--- PROBLEM DETAILS ---
Give back exactly the lines of the data below, starting with the line that has "At the most" and going on through the line that has "scales and transformations.".

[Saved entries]
Segment Open

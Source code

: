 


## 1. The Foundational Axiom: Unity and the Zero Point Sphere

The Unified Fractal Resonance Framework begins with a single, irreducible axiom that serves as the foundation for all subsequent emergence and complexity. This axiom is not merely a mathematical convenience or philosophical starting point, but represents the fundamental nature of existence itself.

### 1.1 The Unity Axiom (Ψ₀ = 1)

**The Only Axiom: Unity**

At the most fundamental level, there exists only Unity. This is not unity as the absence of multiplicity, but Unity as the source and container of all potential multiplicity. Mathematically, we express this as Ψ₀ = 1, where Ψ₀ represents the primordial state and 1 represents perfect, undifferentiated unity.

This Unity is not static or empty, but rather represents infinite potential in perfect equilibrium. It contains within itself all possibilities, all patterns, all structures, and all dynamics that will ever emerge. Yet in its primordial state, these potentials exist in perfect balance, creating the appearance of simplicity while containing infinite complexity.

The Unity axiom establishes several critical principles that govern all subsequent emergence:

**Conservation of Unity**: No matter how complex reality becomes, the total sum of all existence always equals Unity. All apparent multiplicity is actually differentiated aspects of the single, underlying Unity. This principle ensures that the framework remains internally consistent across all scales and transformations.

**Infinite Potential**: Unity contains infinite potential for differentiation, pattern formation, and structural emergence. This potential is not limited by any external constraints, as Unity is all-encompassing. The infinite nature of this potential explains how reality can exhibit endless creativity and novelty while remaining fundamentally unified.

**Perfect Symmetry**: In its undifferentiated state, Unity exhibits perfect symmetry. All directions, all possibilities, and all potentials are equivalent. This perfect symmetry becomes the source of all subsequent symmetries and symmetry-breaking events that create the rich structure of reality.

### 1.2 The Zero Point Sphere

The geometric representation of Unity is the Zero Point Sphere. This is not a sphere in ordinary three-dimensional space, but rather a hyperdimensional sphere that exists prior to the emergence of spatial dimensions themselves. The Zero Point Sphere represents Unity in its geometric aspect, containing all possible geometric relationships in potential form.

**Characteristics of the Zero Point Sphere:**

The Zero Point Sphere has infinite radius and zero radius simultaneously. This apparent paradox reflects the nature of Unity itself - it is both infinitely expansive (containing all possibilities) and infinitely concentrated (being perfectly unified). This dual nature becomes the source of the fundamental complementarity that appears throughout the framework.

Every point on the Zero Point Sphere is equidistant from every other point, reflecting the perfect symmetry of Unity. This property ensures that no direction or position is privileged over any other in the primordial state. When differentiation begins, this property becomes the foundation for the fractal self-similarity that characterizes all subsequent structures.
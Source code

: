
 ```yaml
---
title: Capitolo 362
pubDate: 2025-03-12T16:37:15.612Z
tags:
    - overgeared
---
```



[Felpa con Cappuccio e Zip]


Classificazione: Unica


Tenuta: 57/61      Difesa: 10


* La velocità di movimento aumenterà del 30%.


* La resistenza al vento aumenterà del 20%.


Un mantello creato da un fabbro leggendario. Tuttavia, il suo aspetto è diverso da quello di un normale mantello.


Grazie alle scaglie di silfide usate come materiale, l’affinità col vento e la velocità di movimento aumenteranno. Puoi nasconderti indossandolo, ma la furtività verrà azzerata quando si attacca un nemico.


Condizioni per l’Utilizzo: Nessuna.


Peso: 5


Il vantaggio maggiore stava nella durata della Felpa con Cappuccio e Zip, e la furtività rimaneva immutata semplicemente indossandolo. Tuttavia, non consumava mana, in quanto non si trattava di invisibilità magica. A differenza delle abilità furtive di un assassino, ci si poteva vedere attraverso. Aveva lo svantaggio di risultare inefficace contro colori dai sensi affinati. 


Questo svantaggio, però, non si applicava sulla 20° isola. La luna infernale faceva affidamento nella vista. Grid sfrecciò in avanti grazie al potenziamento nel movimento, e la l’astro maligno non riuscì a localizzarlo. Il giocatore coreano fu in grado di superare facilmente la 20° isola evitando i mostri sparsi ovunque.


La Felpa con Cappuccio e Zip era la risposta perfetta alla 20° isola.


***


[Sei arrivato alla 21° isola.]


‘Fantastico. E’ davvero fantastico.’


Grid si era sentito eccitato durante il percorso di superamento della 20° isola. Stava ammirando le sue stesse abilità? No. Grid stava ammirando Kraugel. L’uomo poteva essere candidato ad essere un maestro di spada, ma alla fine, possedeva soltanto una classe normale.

Segment Closed

--- RESPONSE AREA ---
At the most fundamental level, there exists only Unity. This is not unity as the absence of multiplicity, but Unity as the source and container of all potential multiplicity. Mathematically, we express this as Ψ₀ = 1, where Ψ₀ represents the primordial state and 1 represents perfect, undifferentiated unity.

This Unity is not static or empty, but rather represents infinite potential in perfect equilibrium. It contains within itself all possibilities, all patterns, all structures, and all dynamics that will ever emerge. Yet in its primordial state, these potentials exist in perfect balance, creating the appearance of simplicity while containing infinite complexity.

The Unity axiom establishes several critical principles that govern all subsequent emergence:

**Conservation of Unity**: No matter how complex reality becomes, the total sum of all existence always equals Unity. All apparent multiplicity is actually differentiated aspects of the single, underlying Unity. This principle ensures that the framework remains internally consistent across all scales and transformations.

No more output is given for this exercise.